DIRECTIONS FOR THIS TASK: Return all lines in the material below that contain "within".

------ EXERCISE INPUTS ------

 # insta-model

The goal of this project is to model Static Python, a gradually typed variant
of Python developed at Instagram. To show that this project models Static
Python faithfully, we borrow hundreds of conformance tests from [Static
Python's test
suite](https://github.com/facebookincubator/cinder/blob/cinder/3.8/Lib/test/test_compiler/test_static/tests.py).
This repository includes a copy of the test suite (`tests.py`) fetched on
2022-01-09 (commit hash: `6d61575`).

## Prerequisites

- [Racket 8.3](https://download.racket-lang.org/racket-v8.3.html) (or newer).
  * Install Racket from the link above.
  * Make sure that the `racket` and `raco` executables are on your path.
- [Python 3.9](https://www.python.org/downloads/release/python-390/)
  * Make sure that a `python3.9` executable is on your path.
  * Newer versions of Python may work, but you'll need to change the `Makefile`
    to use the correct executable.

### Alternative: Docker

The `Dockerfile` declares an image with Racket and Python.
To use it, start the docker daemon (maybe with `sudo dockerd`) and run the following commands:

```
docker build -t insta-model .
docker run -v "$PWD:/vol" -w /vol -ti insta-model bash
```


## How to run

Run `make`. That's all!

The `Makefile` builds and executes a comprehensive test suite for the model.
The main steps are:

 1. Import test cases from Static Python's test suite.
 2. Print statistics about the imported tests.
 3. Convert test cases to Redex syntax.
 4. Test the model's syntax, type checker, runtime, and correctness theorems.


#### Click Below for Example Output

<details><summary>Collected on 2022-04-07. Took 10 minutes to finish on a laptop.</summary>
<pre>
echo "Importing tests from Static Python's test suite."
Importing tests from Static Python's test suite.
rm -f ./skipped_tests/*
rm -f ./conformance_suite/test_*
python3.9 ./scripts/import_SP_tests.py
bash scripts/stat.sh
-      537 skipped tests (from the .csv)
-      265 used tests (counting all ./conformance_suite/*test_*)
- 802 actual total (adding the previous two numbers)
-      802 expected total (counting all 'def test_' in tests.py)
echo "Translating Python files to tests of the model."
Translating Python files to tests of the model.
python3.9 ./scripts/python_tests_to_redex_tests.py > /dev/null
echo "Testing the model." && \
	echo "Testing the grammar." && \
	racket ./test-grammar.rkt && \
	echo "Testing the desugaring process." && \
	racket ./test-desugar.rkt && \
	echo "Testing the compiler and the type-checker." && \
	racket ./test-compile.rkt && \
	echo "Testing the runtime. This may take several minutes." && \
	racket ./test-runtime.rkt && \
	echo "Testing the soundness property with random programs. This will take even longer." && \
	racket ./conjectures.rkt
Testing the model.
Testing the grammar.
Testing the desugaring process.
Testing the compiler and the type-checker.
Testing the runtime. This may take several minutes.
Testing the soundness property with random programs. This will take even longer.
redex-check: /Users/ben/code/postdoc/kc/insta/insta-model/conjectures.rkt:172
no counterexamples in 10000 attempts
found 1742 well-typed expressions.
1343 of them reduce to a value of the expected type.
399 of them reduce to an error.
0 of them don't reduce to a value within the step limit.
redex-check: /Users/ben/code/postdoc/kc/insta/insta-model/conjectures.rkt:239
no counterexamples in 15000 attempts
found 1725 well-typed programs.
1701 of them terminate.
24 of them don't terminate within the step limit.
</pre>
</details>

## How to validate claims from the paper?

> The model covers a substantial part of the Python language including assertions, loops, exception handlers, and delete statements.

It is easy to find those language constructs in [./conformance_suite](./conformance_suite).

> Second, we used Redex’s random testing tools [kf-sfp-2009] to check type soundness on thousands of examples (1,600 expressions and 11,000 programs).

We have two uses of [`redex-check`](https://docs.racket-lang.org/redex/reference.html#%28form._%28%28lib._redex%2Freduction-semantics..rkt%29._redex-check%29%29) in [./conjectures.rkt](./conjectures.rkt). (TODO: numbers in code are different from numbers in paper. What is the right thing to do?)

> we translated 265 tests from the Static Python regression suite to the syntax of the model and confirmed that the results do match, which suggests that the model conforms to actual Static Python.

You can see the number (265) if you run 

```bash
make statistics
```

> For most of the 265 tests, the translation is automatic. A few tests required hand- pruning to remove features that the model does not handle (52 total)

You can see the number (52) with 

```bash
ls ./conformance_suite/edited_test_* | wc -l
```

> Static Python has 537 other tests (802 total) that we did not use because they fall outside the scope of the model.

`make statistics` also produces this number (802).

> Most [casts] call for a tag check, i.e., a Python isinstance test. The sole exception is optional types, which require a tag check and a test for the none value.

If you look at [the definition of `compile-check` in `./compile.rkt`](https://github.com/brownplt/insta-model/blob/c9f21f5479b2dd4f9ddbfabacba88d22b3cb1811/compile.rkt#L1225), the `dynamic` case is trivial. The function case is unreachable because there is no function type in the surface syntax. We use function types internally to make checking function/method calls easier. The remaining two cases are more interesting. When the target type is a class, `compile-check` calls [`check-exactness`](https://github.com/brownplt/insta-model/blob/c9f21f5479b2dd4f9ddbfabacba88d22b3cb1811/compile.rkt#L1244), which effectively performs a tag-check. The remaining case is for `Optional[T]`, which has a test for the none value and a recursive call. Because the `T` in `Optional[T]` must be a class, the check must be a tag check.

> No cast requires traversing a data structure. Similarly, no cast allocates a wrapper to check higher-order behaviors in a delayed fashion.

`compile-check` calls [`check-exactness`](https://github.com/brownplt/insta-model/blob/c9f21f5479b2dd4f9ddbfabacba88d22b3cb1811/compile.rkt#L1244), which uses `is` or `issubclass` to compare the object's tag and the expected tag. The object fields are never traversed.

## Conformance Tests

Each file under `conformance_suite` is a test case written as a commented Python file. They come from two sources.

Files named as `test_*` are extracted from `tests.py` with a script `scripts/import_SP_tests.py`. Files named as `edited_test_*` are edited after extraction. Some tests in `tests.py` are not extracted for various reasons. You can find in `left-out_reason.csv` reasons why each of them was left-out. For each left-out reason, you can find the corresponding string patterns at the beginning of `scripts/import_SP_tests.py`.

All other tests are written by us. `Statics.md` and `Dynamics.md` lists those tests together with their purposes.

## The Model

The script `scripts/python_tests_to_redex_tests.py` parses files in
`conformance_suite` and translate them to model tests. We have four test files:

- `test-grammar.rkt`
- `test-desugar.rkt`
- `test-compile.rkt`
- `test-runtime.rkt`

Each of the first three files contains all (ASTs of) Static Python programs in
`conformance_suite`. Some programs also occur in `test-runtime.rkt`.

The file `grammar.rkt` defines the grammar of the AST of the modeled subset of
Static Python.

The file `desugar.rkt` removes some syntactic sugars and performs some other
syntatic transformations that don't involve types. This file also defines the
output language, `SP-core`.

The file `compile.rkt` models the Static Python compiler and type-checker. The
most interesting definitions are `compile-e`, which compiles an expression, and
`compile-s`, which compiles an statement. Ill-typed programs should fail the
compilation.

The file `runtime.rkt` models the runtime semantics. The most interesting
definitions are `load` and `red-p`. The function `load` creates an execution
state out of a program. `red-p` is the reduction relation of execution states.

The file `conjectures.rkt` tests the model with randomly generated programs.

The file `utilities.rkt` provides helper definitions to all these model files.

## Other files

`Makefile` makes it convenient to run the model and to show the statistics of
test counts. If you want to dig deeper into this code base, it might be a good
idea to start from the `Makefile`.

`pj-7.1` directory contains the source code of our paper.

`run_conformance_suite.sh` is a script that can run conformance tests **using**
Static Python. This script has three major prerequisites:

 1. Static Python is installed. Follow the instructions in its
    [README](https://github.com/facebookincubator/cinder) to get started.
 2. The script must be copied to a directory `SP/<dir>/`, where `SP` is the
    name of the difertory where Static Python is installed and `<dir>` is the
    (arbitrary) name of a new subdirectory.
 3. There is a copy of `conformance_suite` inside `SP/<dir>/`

------

EXERCISE SOLUTION:
0 of them don't reduce to a value within the step limit.
24 of them don't terminate within the step limit.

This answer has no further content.